After the war, Haag returned to Germany and enrolled at the Technical University of Stuttgart in 1946, where he graduated as a physicist in 1948. In 1951, he received his doctorate at the University of Munich under the supervision of Fritz Bopp[5] and became his assistant until 1956. In April 1953, he joined the CERN theoretical study group in Copenhagen[note 1] directed by Niels Bohr.[7][8] After a year, he returned to his assistant position in Munich and completed the German habilitation in 1954.[9] From 1956 to 1957 he worked with Werner Heisenberg at the Max Planck Institute for Physics in Göttingen.[10]

From 1957 to 1959, he was a visiting professor at Princeton University and from 1959 to 1960 he worked at the University of Marseille. He became a professor of Physics at the University of Illinois Urbana-Champaign in 1960. In 1965, he and Res Jost founded the journal Communications in Mathematical Physics. Haag remained the first editor-in-chief until 1973.[11] In 1966, he accepted the professorship position for theoretical physics at the University of Hamburg, where he stayed until he retired in 1987.[12] After retirement, he worked on the concept of the quantum physical event.[13]

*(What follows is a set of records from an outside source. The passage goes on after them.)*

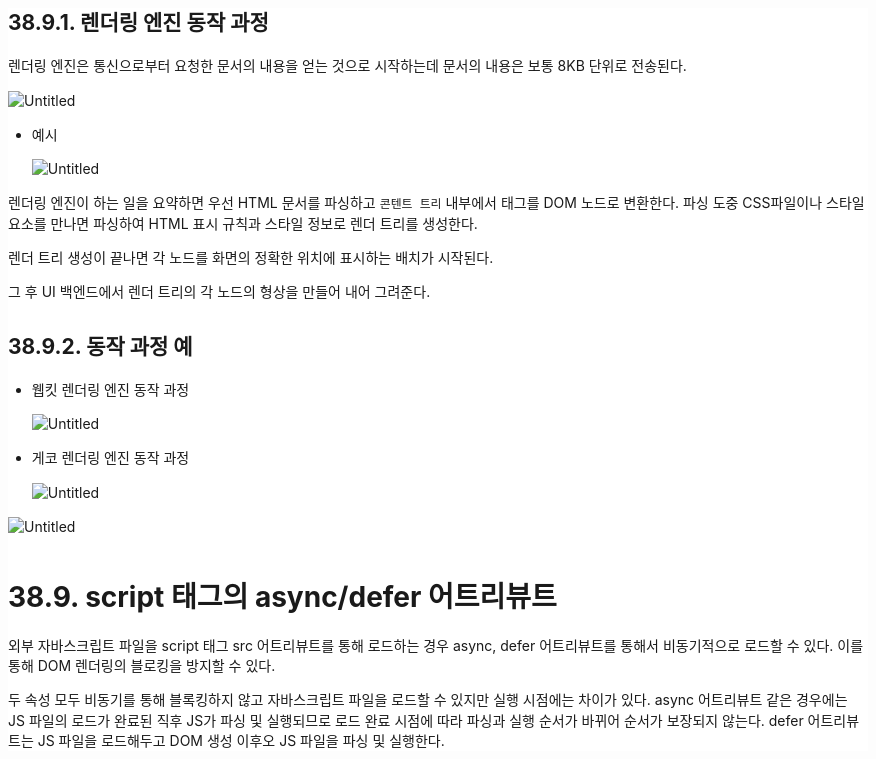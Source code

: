 ## 38.9.1. 렌더링 엔진 동작 과정

렌더링 엔진은 통신으로부터 요청한 문서의 내용을 얻는 것으로 시작하는데 문서의 내용은 보통 8KB 단위로 전송된다.

![Untitled](https://s3-us-west-2.amazonaws.com/secure.notion-static.com/e342c0a5-2ae0-44c6-a91b-78f7d390ab47/Untitled.png)

- 예시

  ![Untitled](https://s3-us-west-2.amazonaws.com/secure.notion-static.com/fb2a4f3e-6e39-4e84-8e50-8209c5acdd21/Untitled.png)


렌더링 엔진이 하는 일을 요약하면 우선 HTML 문서를 파싱하고 `콘텐트 트리` 내부에서 태그를 DOM 노드로 변환한다. 파싱 도중 CSS파일이나 스타일 요소를 만나면 파싱하여 HTML 표시 규칙과 스타일 정보로 렌더 트리를 생성한다.

렌더 트리 생성이 끝나면 각 노드를 화면의 정확한 위치에 표시하는 배치가 시작된다.

그 후 UI 백엔드에서 렌더 트리의 각 노드의 형상을 만들어 내어 그려준다.

## 38.9.2. 동작 과정 예

- 웹킷 렌더링 엔진 동작 과정

  ![Untitled](https://s3-us-west-2.amazonaws.com/secure.notion-static.com/ff929212-b95c-495d-ae3e-cb9f0ad4e730/Untitled.png)

- 게코 렌더링 엔진 동작 과정

  ![Untitled](https://s3-us-west-2.amazonaws.com/secure.notion-static.com/853349d4-bad6-461c-9b0b-76b9e3508240/Untitled.png)


![Untitled](https://s3-us-west-2.amazonaws.com/secure.notion-static.com/c9d5d784-9372-483b-94d2-ff8484ae57b6/Untitled.png)

# 38.9. script 태그의 async/defer 어트리뷰트

외부 자바스크립트 파일을 script 태그 src 어트리뷰트를 통해 로드하는 경우 async, defer 어트리뷰트를 통해서 비동기적으로 로드할 수 있다. 이를 통해 DOM 렌더링의 블로킹을 방지할 수 있다.

두 속성 모두 비동기를 통해 블록킹하지 않고 자바스크립트 파일을 로드할 수 있지만 실행 시점에는 차이가 있다. async 어트리뷰트 같은 경우에는 JS 파일의 로드가 완료된 직후 JS가 파싱 및 실행되므로 로드 완료 시점에 따라 파싱과 실행 순서가 바뀌어 순서가 보장되지 않는다. defer 어트리뷰트는 JS 파일을 로드해두고 DOM 생성 이후오 JS 파일을 파싱 및 실행한다.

Haag developed an interest in music at an early age. He began learning the violin, but later preferred the piano, which he played almost every day. In 1948, Haag married Käthe Fues,[note 2] with whom he had four children, Albert, Friedrich, Elisabeth, and Ulrich. After retirement, he moved together with his second wife Barbara Klie[note 3] to Schliersee, a pastoral village in the Bavarian mountains. He died on 5 January 2016, in Fischhausen-Neuhaus, in southern Bavaria.[15]

Scientific career edit

At the beginning of his career, Haag contributed significantly to the concepts of quantum field theory, including Haag's theorem, from which follows that the interaction picture of quantum mechanics does not exist in quantum field theory.[note 4] A new approach to the description of scattering processes of particles became necessary. In the following years Haag developed what is known as Haag–Ruelle scattering theory.[17]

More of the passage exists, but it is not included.